Cultural World Heritage sites in danger

Now that we’ve covered what a world heritage site is and why some of them are in danger, let’s explore a list of the Cultural World Heritage sites (as of October 2021) on the danger list and why they’re in peril.  

  • Abu Mena (Egypt): cave-ins within the area have made the site unstable
  • Ancient City of Aleppo (Syria): Civil war in the area
  • Ancient City of Bosra (Syria): Civil war in the area
  • Ancient City of Damascus (Syria): Civil war in the area
  • Crac des Chevaliers and Qal’at Salah El-Din (Syria): Civil war in the area
  • Site of Palmyra (Syria): Civil war in the area
  • Archaeological Site of Cyrene (Libya): Civil war in Libya
  • Archaeological Site of Leptis Magna (Libya): Civil war in Libya
  • Archaeological site of Sabratha (Libya): Civil war in Libya
  • Old town of Ghadames (Libya): Civil war in Libya 
  • Rock art sites of Tadrart Acacus (Libya): Civil war in Libya
  • Ashur (Qal’at Sherqat) (Iraq): Iraq War caused delays in construction of reservoir and overall lack of adequate protection of the area
  • Hatra (Iraq): Military and armed groups activity within the area
  • Samarra Archaeological City (Iraq): Iraq war and general civil unrest in the area
  • City of Potosi (Bolivia): Local mining has made the area unstable
  • Coro and its port (Venezuela): Heavy rains have made local structures unstable
  • Cultural Landscape and Archaeological remains of Bamain Valley (Afghanistan): Military and terrorist activity within the area has caused deterioration of much of the site
  • Fortifications on the Caribbean side of Panaman: Portobelo-San Lorenzo: Urban development and overall lack of maintenance 
  • Hebron/Al-Khalil Old Town (Palestine): Military activity within the area
  • Historic Center of Shakhrisyabz (Uzbekistan): Urban development and destruction of historic buildings and neighborhoods
  • Historic Center of Vienna (Austria): Urban development
  • Historic town of Zabid (Yemen): Deterioration of historic buildings
  • Old city of Sana’a (Yemen): Local civil war
  • Old Walled City of Shibam (Yemen): Armed conflicts and general unrest in the local area
  • Minaret and archaeological remains of Jam (Afghanistan): lack of protection and poor maintenance of the site
  • Medieval monuments in Kosovo: lack of protection and poor management, as well as local political instability
  • Nan Madol Ceremonial center of Eastern Micronesia: poor maintenance of waterways and existing structures at the site
  • Old City of Jerusalem: Continuing urban development and poor site maintenance
  • Old towns of Djenne (Mali): Deterioration of the historic town and site
  • Timbuktu (Mali): Religious groups threaten security and safety of the area
  • Tomb of Askia (Mali): Religious groups threaten security and safety of the area
  • Tombs of Buganda Kings at Kasubi (Uganda): Destruction of the area from a local fire 
  • Palestine: Land of Olives and Vines – Cultural Landscape of Southern Jerusalem: poor planning of urban development and natural site maintenance
  • Rosia Montana Mining landscape (Romania): Mining activity has caused deterioration of the site
  • Chan Chan Archaeological Zone (Peru): Natural erosion has caused damage to the site

Cultural Heritage Sites: How Can We Help Preserve them?

There are a few things that you can do to help the efforts to preserve the Cultural Heritage sites in danger.
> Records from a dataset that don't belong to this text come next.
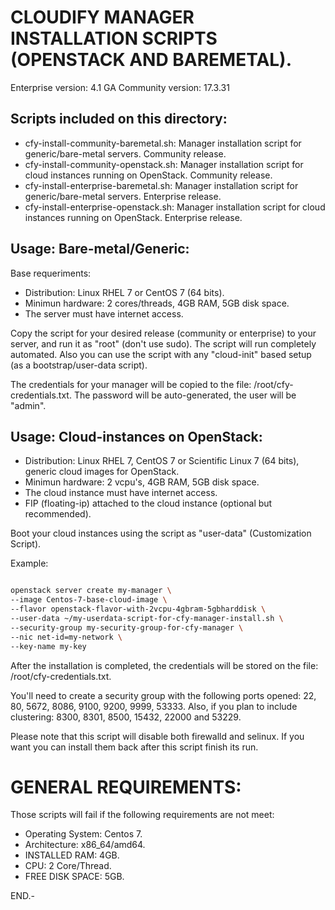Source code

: # CLOUDIFY MANAGER INSTALLATION SCRIPTS (OPENSTACK AND BAREMETAL).

Enterprise version: 4.1 GA
Community version: 17.3.31



## Scripts included on this directory:

- cfy-install-community-baremetal.sh: Manager installation script for generic/bare-metal servers. Community release.
- cfy-install-community-openstack.sh: Manager installation script for cloud instances running on OpenStack. Community release.
- cfy-install-enterprise-baremetal.sh: Manager installation script for generic/bare-metal servers. Enterprise release.
- cfy-install-enterprise-openstack.sh: Manager installation script for cloud instances running on OpenStack. Enterprise release.



## Usage: Bare-metal/Generic:

Base requeriments:

- Distribution: Linux RHEL 7 or CentOS 7 (64 bits).
- Minimun hardware: 2 cores/threads, 4GB RAM, 5GB disk space.
- The server must have internet access.

Copy the script for your desired release (community or enterprise) to your server, and run it as "root" (don't use sudo). The script will run completely automated. Also you can use the script with any "cloud-init" based setup (as a bootstrap/user-data script).

The credentials for your manager will be copied to the file: /root/cfy-credentials.txt. The password will be auto-generated, the user will be "admin".



## Usage: Cloud-instances on OpenStack:

- Distribution: Linux RHEL 7, CentOS 7 or Scientific Linux 7 (64 bits), generic cloud images for OpenStack.
- Minimun hardware: 2 vcpu's, 4GB RAM, 5GB disk space.
- The cloud instance must have internet access.
- FIP (floating-ip) attached to the cloud instance (optional but recommended).

Boot your cloud instances using the script as "user-data" (Customization Script).

Example:

```bash

openstack server create my-manager \
--image Centos-7-base-cloud-image \
--flavor openstack-flavor-with-2vcpu-4gbram-5gbharddisk \
--user-data ~/my-userdata-script-for-cfy-manager-install.sh \
--security-group my-security-group-for-cfy-manager \
--nic net-id=my-network \
--key-name my-key

```

After the installation is completed, the credentials will be stored on the file: /root/cfy-credentials.txt.


You'll need to create a security group with the following ports opened: 22, 80, 5672, 8086, 9100, 9200, 9999, 53333. Also, if you plan to include clustering: 8300, 8301, 8500, 15432, 22000 and 53229.

Please note that this script will disable both firewalld and selinux. If you want you can install them back after this script finish its run.


# GENERAL REQUIREMENTS:

Those scripts will fail if the following requirements are not meet:

- Operating System: Centos 7.
- Architecture: x86_64/amd64.
- INSTALLED RAM: 4GB.
- CPU: 2 Core/Thread.
- FREE DISK SPACE: 5GB.


END.-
First, if you are able, you can donate to local NGOs that are dedicated to helping preserve these sites. If you are unable to donate, or wish to do more, you can also often volunteer with these NGOs as well. They need positions of all types filled, so even with little experience you can still lend a hand to help. 

While it is tempting to plan your next trip to many of these sites, you should research these sites before buying a plane ticket. Some of these sites are safe to visit, but some because of the activity in the area are not safe for travelers. For the sites that are traveler-friendly, consider joining an ecotour in a sustainable manner. Ecotours use local guides, and a portion of the fees for the trip are used for conservation of the site.